TO DO. What is needed is a copy of each line in the listing that contains "GRDPG".

STUDY MATERIAL below:

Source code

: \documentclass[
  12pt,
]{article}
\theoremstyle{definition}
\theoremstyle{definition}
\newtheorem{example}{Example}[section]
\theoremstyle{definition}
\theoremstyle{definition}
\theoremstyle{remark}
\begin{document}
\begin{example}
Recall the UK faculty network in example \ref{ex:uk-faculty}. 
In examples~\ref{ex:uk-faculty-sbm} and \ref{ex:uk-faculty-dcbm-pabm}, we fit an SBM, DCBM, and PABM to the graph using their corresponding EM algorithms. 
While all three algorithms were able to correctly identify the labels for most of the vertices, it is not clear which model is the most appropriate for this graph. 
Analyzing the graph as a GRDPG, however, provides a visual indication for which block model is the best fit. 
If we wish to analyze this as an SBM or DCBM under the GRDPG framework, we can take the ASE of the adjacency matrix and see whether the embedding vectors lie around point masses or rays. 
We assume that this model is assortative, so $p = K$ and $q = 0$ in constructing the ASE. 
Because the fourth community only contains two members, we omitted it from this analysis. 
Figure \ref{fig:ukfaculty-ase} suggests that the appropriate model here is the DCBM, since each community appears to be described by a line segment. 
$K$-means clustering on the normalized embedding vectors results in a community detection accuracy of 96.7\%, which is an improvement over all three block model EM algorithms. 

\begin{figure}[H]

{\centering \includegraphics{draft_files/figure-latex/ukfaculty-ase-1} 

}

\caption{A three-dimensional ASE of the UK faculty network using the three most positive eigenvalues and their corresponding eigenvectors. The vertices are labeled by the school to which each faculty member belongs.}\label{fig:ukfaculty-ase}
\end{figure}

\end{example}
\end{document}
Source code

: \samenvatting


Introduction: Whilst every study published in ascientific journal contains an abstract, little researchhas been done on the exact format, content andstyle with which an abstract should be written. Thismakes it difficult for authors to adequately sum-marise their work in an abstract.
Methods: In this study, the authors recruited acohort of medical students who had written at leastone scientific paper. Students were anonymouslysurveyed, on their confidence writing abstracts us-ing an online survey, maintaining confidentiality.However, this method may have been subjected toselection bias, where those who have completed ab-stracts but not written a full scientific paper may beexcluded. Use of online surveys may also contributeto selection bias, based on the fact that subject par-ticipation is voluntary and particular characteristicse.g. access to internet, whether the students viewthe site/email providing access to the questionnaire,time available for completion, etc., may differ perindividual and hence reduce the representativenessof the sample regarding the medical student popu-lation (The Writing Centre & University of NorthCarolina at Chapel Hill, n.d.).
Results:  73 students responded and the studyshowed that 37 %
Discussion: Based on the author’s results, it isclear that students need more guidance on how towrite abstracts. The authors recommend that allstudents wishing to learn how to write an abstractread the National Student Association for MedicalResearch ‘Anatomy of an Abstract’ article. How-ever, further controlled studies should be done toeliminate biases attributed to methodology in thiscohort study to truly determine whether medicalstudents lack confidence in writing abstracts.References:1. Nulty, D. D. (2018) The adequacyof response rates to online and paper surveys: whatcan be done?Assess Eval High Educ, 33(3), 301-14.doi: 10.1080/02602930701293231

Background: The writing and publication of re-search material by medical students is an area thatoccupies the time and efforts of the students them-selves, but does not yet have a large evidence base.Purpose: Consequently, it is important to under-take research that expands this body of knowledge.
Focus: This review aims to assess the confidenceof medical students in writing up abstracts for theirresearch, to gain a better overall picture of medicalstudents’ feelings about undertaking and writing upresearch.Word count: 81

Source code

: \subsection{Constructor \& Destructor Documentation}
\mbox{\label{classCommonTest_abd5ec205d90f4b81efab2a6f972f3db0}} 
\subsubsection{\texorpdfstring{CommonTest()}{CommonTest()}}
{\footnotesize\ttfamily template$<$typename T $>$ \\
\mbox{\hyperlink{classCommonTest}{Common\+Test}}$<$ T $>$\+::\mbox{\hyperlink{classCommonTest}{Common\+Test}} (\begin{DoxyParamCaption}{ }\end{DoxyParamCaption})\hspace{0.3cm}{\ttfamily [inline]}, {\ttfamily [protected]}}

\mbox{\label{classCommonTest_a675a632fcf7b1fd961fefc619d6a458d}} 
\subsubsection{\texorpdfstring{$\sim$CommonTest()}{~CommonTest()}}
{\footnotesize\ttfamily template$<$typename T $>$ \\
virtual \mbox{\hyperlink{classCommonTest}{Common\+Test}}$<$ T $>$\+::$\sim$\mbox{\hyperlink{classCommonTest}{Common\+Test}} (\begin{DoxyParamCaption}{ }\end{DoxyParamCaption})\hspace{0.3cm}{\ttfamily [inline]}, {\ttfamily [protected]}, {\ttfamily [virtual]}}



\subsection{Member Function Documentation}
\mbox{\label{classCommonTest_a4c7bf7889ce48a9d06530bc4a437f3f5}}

End of STUDY MATERIAL.

OUTPUT OF THE EXERCISE.
Analyzing the graph as a GRDPG, however, provides a visual indication for which block model is the best fit. 
If we wish to analyze this as an SBM or DCBM under the GRDPG framework, we can take the ASE of the adjacency matrix and see whether the embedding vectors lie around point masses or rays. 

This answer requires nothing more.